By: Marylin Salgado
September 9, 2019
If you are anything like me, a slight change in weather will give you the seasonal blues; causing you to hide in a shell and want to hibernate until next spring. Unfortunately, if you are like most of us, you have to work and take care of children or other family members, so hibernation is not an option. And even for those who are financially well off, this kind of “hibernation” state can cause some serious depression and isolation.
Mental DOMS, as I call it, is not only referring to the emotional side effects caused by a change in weather, but also the physical symptoms that manifest themselves. But, just as some of us function better in hot weather, some function better in the cold. Below I will list the changes our body go through with both hot and cold weather.

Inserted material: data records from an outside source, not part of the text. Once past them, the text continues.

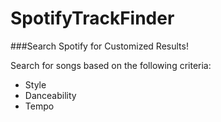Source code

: # SpotifyTrackFinder

###Search Spotify for Customized Results!

Search for songs based on the following criteria:
- Style
- Danceability
- Tempo
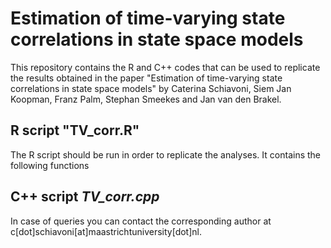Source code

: # Estimation of time-varying state correlations in state space models

This repository contains the R and C++ codes that can be used to replicate the results obtained in the paper "Estimation of time-varying state correlations in state space models" by Caterina Schiavoni, Siem Jan Koopman, Franz Palm, Stephan Smeekes and Jan van den Brakel.


## R script "TV_corr.R"

The R script should be run in order to replicate the analyses. It contains the following functions



## C++ script *TV_corr.cpp*


In case of queries you can contact the corresponding author at c[dot]schiavoni[at]maastrichtuniversity[dot]nl.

Body changes in Hot Weather
- For those of us who are not used to working in hot conditions, or our bodies just can’t tolerate heat, we might experience heat edema, or heat swelling. Swelling is usually most noticeable in the ankles. I love the heat and I experience this as well, so this heat swelling is not exclusive to just people with heat intolerance. I usually experience the swelling in my hands.

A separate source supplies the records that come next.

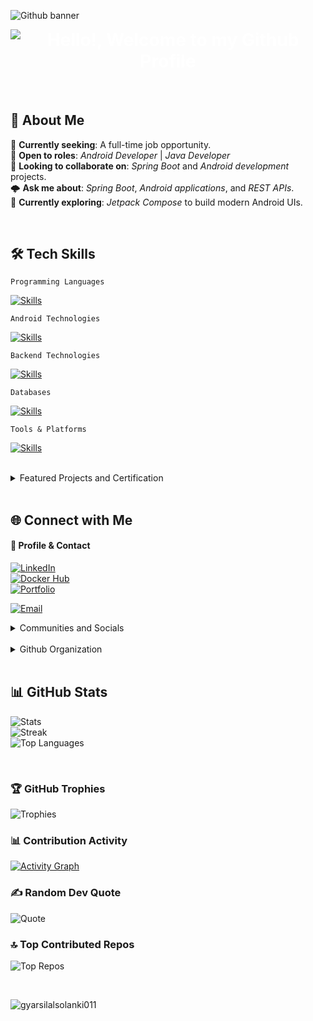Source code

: ![Github banner](https://github.com/user-attachments/assets/4c23c615-ec32-4e65-9eac-b60e481f73fa)

<h1 style="margin-top:8px; text-align:center; color:#FFFFFF; font-weight:bold;">
  <img src="https://readme-typing-svg.demolab.com?font=Roboto+Mono&weight=700&size=28&pause=1000&color=FFFFFF&center=true&vCenter=true&width=950&lines=Hello!,+Welcome+to+my+Github+Profile." alt="Hello!, Welcome to my Github Profile" />
</h1>

<br/>

## 💫 About Me

🔭 **Currently seeking**: A full-time job opportunity.  
👯 **Open to roles**: _Android Developer_ | _Java Developer_  
🤝 **Looking to collaborate on**: _Spring Boot_ and _Android development_ projects.  
🌩️ **Ask me about**: _Spring Boot_, _Android applications_, and _REST APIs_.  
🌱 **Currently exploring**: _Jetpack Compose_ to build modern Android UIs.


<br/>

## 🛠️ Tech Skills

`Programming Languages` 

[![Skills](https://skillicons.dev/icons?i=java,kotlin,dart,c,cpp&theme=dark)]()

`Android Technologies`

[![Skills](https://skillicons.dev/icons?i=androidstudio,materialui,firebase,gradle&theme=dark)]() 

`Backend Technologies`  

[![Skills](https://skillicons.dev/icons?i=spring,hibernate,redis,kafka,docker,maven&theme=dark)]()

`Databases`  

[![Skills](https://skillicons.dev/icons?i=mysql,postgresql,mongodb,sqlite&theme=dark)]()

`Tools & Platforms` 

[![Skills](https://skillicons.dev/icons?i=vscode,idea,postman,git,github,githubactions,render&theme=dark)]()

<br/>

<details>

<summary>Featured Projects and Certification</summary>

## 🌟 Featured Projects

1. **Banking Application**  
   A full-stack Android & Spring Boot banking app with **QR payments, user roles, and analytics**.  
   **Tech:** Java, Kotlin, Spring Boot, MongoDB  
   [Repo Link](https://github.com/gyarsilalsolanki011/banking-application)

2. **Smart Expense Tracker**  
   A Spring Boot application to track income and expenses with **analytics dashboards and PDF/Excel export**.  
   **Tech:** Spring Boot, Thymeleaf, Chart.js  
   [Repo Link](https://github.com/gyarsilalsolanki011/smart-expense-tracker)

3. **Weather Cap**  
   An Android app for **fetching weather information using APIs**.  
   **Tech:** Java, Retrofit, XML UI  
   [Repo Link](https://github.com/gyarsilalsolanki011/weather-cap)

> Some of my projects are pinned below 👇

<br/>

## 🏆 Certifications & Achievements
- GitHub Professional [Certificate](https://www.linkedin.com/learning/certificates/30bc416d905dc4bee7d237d645553826554edb8f8ea7a738d8ca8f8122d3a64f?trk=share_certificate) – Career Essentials  
- Docker Professional [Certificate](https://www.linkedin.com/learning/certificates/f85d0185e63c3c5b2f0c35b1f0ebc5c01b8a8793186581f1054abffaed65c66c?trk=share_certificate) – Foundational  
- Industrial Training (June–July 2024) – Backend Developer  
- Qualified GATE 2025  

</details>

<br/>

## 🌐 Connect with Me  

#### 💼 Profile & Contact  
[![LinkedIn](https://img.shields.io/badge/LinkedIn-Profile-blue?logo=linkedin&style=for-the-badge)](https://www.linkedin.com/in/gyarsilal-solanki/)  
[![Docker Hub](https://img.shields.io/badge/DockerHub-Profile-2496ED?logo=docker&style=for-the-badge)](https://hub.docker.com/u/gyarsilalsolanki011)  
[![Portfolio](https://img.shields.io/badge/Visit%20My-Portfolio-blue?style=for-the-badge&logo=google-chrome)](https://gyarsilalsolanki.onrender.com)
<!-- [![WhatsApp](https://img.shields.io/badge/WhatsApp-Chat-25D366?logo=whatsapp&style=for-the-badge)](https://api.whatsapp.com/send/?phone=917620824421)  -->
[![Email](https://img.shields.io/badge/Email-gyarsilalsolanki.dev%40gmail.com-D14836?logo=gmail&style=for-the-badge)](mailto:gyarsilalsolanki.dev@gmail.com)   

<details>
<summary>Communities and Socials</summary>

#### 📬 Join My Communities   
[![GitHub Discussions](https://img.shields.io/badge/GitHub-Discussions-181717?logo=github&style=for-the-badge)](https://github.com/gyarsilalsolanki011/gyarsilalsolanki011/discussions/2)  
[![Join WhatsApp Group](https://img.shields.io/badge/WhatsApp-Community-25D366?logo=whatsapp&style=for-the-badge)](https://chat.whatsapp.com/Fzt4KispCmk0seaPgSvkyX)  
[![Join Discord](https://img.shields.io/discord/1405808666179014697?color=5865F2&label=Join%20Us%20on%20Discord&logo=discord&style=for-the-badge)](https://discord.gg/Zrc9x3ts) 

<details>

<summary>🌐 Socials </summary> <br> 

[![Pinterest](https://img.shields.io/badge/Pinterest-BD081C?logo=pinterest&logoColor=white&style=for-the-badge)](https://in.pinterest.com/gyarsilalsolanki011) 
[![Instagram](https://img.shields.io/badge/Instagram-E4405F?logo=instagram&logoColor=white&style=for-the-badge)](https://instagram.com/itz_gsl_tiger) 
[![Twitter / X](https://img.shields.io/badge/Twitter-1DA1F2?logo=x&logoColor=white&style=for-the-badge)](https://x.com/Itz_gsl_tiger) 
<!-- [![Snapchat](https://img.shields.io/badge/Snapchat-FFFC00?logo=snapchat&logoColor=black&style=for-the-badge)](https://www.snapchat.com/add/itz_gsltiger?share_id=7OCVgTGQWSg&locale=en-GB) -->

</details>

</details>

<br/>

<details>

<summary>Github Organization</summary>

### 🍵 Join ***Eleven Development Cafe***
We are building a collaborative developer community under the **Eleven Development Cafe** GitHub organization.  
Join us to contribute, collaborate, and grow together! 🚀  

[![Join Us](https://img.shields.io/badge/Join%20Eleven%20Dev%20Cafe-GitHub%20Org-black?style=for-the-badge&logo=github)](https://github.com/orgs/eleven-dev-cafe)

</details>

<br/>

## 📊 GitHub Stats
<!-- ![profile-details](http://github-profile-summary-cards.vercel.app/api/cards/profile-details?username=gyarsilalsolanki011&theme=tokyonight) -->
![Stats](https://github-readme-stats.vercel.app/api?username=gyarsilalsolanki011&show_icons=true&theme=tokyonight&hide_border=true&include_all_commits=false&count_private=false)  
![Streak](https://github-readme-streak-stats.herokuapp.com/?user=gyarsilalsolanki011&theme=tokyonight&hide_border=true)  
![Top Languages](https://github-readme-stats.vercel.app/api/top-langs/?username=gyarsilalsolanki011&theme=tokyonight&hide_border=true&include_all_commits=false&count_private=false&layout=compact)

<br/>

### 🏆 GitHub Trophies
![Trophies](https://github-profile-trophy.vercel.app/?username=gyarsilalsolanki011&show_icons=true&theme=tokyonight&no-frame=true&no-bg=false&margin-w=4)

### 📊 Contribution Activity
[![Activity Graph](https://github-readme-activity-graph.vercel.app/graph?username=gyarsilalsolanki011&bg_color=0d1117&color=ffffff&line=00e676&point=ffffff&area=true)](https://github.com/ashutosh00710/github-readme-activity-graph)

### ✍️ Random Dev Quote
![Quote](https://quotes-github-readme.vercel.app/api?type=horizontal&theme=tokyonight)

### 🔝 Top Contributed Repos
![Top Repos](https://github-contributor-stats.vercel.app/api?username=gyarsilalsolanki011&limit=5&theme=tokyonight&combine_all_yearly_contributions=true)

<br/>

<p align="left"> <img src="https://komarev.com/ghpvc/?username=gyarsilalsolanki011&label=Profile%20views&color=4CBB17&style=flat" alt="gyarsilalsolanki011" /> </p>

<!-- Proudly created with GPRM ( https://gprm.itsvg.in ) -->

- Rashes or heat rashes are usually caused by sweat clogging up our sweat glands. These glands in turn become inflamed, leaving our skin with red, tiny bumps.
- Heat cramps are caused by lack of sodium, or salt, in the muscles. Just drinking wont help ease these painful cramps. An electrolyte drinking is usually needed, or a plain 8 oz glass of water with a teaspoon of salt will certainly help. Although unpleasant, the flavor will only last a few seconds and the benefits are far greater.
- Exhaustion causes the following symptoms after being exposed to intense heat; hallucinations, weakness, dizziness, vomiting, thirst, palpitations and numbness.
- An individual can also experience fainting or heat stroke. Heat stroke needs to be treated immediately. If not treat promptly, it may cause death.
Long term effects of constant heat exposure can cause the following:
- Although yet inconclusive, it is thought some heart, kidney and liver damage may be caused by constant heat exposure. The study is ongoing.
- Sleep disturbances
- It may cause temporary infertility in both women in men, with men being the most highly affected, especially with sperm motility, density and shape.
Body changes in Cold Weather
If you are a New Englander, stories of frostbite are not foreign to you. Your fingers and toes don’t suffer frostbite just because it is extremely cold outside, although this is a one the main factors. It also happens your blood will pool and travel to the major organs to keep them at a normal body temperature and protect them. Our body is a very smart machine and it knows you don’t need fingers and toes to live, but you certainly need your heart and brain, among other major organs in your body.
- Hypothermia can happen in extremely cold temperatures, but it can also happen in warmer temps. For example, if you were outside running in the rain and had a fainting episode, your body temperature might drop from being sweaty, wet from the rain and due to exposure in cooler temperatures.
- You will experience the following body changes from exposure to the cold; shivering, confusion, memory loss and slurred speech. These symptoms require immediate medical attention. Extreme hypothermia can lead to death.
Long term effects of constant cold exposure can cause the following:
As mentioned before, frostbite and hypothermia.
- Heart problems. Since your heart has to pump faster to keep you warm, it therefore increases your heart rate and blood pressure, increasing the risk of a heart attack.
What I have described previously are obvious forms of extreme heat and cold temperature changes in your body, and not the seasonal blues that I had initially started writing about. The reason why I added these extreme examples it’s because it helps provide a vision of how weather changes can affect your body from slight changes in weather patterns to the most extreme hot and cold changes in temperature, in turn making you feel tired, depressed or even physically sore.
Seasonal affective disorder (SAD), or what I like to call mental DOMS, is a seasonal mood disorder with depression that occurs to an individual at the same time every year. For me it occurs twice during two seasonal changes; fall and winter. I also experience it during the spring; if the temperature drops below 60.
Some general and mild symptoms of SAD include:
- Feeling depressed throughout the day
- Losing interest in activities
- Decreased or increased appetite
- Problems sleeping
- Difficult concentrating
Severe cases of SAD may cause individuals to feel worthless and guilty and even have thoughts of suicide. Interestingly enough, symptoms for SAD in spring/summer and fall/winter differ.
- Trouble sleeping
- Weight loss
- Decreased appetite
- Weight gain
- Craving high carb food
- Low energy or general feeling of being tired
Women experience SAD more then men. It is advisable to tell a friend or family member when you are feeling worse than usual. They can help keep you from sinking into worse depression and can also get medical help, if needed.
Exercise and activity are the best ways to treat SAD. If you spend most of your time alone, like some of us do, then it is harder to get moving some days. Create a routine and stick to it, even when you don’t feel like it. Focus on your professional and/or fitness goals. It will help keep you from having severe symptoms of SAD. And as always, speak to a professional and seek medical advice.